In 1986 the To­day Show com­mem­o­rated the 30th an­niver­sary of Don Larsen pitch­ing the only perfect game in World Se­ries his­tory. They in­vited Larsen and his bat­tery mate Yogi Berra. And Dale Mitchell, the man who made the last out. Mitchell was not amused. “I ain’t fly­ing 2,000 miles to talk about strik­ing out,” he fumed. And any­way, the called third strike was high and out­side. It had been 30 years and Mitchell was still mad. (Justly so. Even the Yan­kee field­ers ac­knowl­edged that the fi­nal pitch was out­side the strike zone.)

For ev­ery mo­ment of tri­umph there is an un­equal and op­po­site feel­ing of de­spair. Take that iconic pho­to­graph of Muham­mad Ali stand­ing tri­umphantly over the pros­trate, semi­con­scious wreck­age of Sonny Lis­ton. Great photo. Now think of Lis­ton. Do the plea­sure/pain cal­cu­lus.

And we are talk­ing here about pro­fes­sional ath­letes—not even the le­gions of Lit­tle Lea­guers, freshly elim­i­nated from the play­offs, sob­bing and snif­fling their way home, as­suaged only by gal­lons of Baskin-Rob­bins.

Any par­ent can at­test to the Krautham­mer Con­jec­ture. What sur­prises is how of­ten it applies to bat­tle-hard­ened pro­fes­sion­als mak­ing mil­lions.

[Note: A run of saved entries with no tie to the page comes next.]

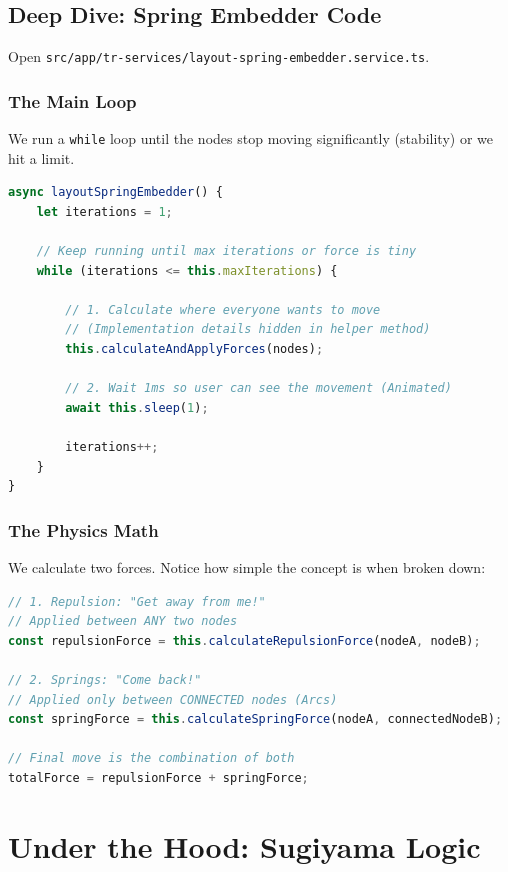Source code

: \documentclass[a4paper,11pt,oneside]{report}
\begin{document}
\subsection{Deep Dive: Spring Embedder Code}

Open \texttt{src/app/tr-services/layout-spring-embedder.service.ts}.

\subsubsection{The Main Loop}

We run a \texttt{while} loop until the nodes stop moving significantly (stability) or we hit a limit.

\begin{lstlisting}[language=TypeScript]
async layoutSpringEmbedder() {
    let iterations = 1;
    
    // Keep running until max iterations or force is tiny
    while (iterations <= this.maxIterations) {
        
        // 1. Calculate where everyone wants to move
        // (Implementation details hidden in helper method)
        this.calculateAndApplyForces(nodes);

        // 2. Wait 1ms so user can see the movement (Animated)
        await this.sleep(1);
        
        iterations++;
    }
}
\end{lstlisting}

\subsubsection{The Physics Math}

We calculate two forces. Notice how simple the concept is when broken down:

\begin{lstlisting}[language=TypeScript]
// 1. Repulsion: "Get away from me!"
// Applied between ANY two nodes
const repulsionForce = this.calculateRepulsionForce(nodeA, nodeB);

// 2. Springs: "Come back!" 
// Applied only between CONNECTED nodes (Arcs)
const springForce = this.calculateSpringForce(nodeA, connectedNodeB);

// Final move is the combination of both
totalForce = repulsionForce + springForce;
\end{lstlisting}

\section{Under the Hood: Sugiyama Logic}
\end{document}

I don’t feel sorry for them. They can drown their sor­rows in the Olympic-sized in­fin­ity pool that graces their Florida es­tate. (No state in­come tax.) I am merely fas­ci­nated that, de­spite their other sub­stan­tial com­pen­sa­tions, some of them re­ally do care. Most in­ter­est­ingly, of­ten the very best.

Max Scherzer, ace pitcher for the Wash­ing­ton Na­tion­als, makes $30 mil­lion a year. On the mound, for­get the money. His will to win is scary. Ev­ery time he reg­is­ters a strike­out, he stalks off the mound, cir­cling, head down, as if he’s just brought down a mastodon.

On June 6, tir­ing as he ap­proached vic­tory, he be­gan growl­ing—yes, like a hun­gry tiger—at Chase Ut­ley as he came to the plate. “It was beau­ti­ful,” was the head­line of the blog en­try by the Wash­ing­ton Post’s Scott Allen.

When Scherzer gets like that, man­agers are ac­tu­ally afraid to go out and tell him he’s done. He goes Mad Max. In one such in­stance last year, as Scherzer la­bored, man­ager Dusty Baker came out to the mound. Scherzer glared.

“He asked me how I was feel­ing,” Scherzer re­counted, “and I said I still feel strong … I still got one more hit­ter in me.”

Asked Baker, de­mand­ing visual con­fir­ma­tion: “Which eye should I look at?”

Scherzer, who fa­mously has one blue and one brown eye, shot back: “Look in the [ex­ple­tive] brown eye!”

“That’s the pitch­ing one,” he jok­ingly told re­porters af­ter the game.

Baker left him in.

Af­ter los­ing her first ever UFC match, mixed mar­tial artist Ronda Rousey con­fessed that she was in the cor­ner of the med­i­cal room, “lit­er­ally sit­ting there think­ing about killing my­self. In that ex­act sec­ond, I’m like, ‘I’m noth­ing.’” It doesn’t get lower than that.

Said Vince Lom­bardi, “Win­ning isn’t ev­ery­thing. It’s the only thing.” To which I add—con­jec­ture—yes, but los­ing is worse.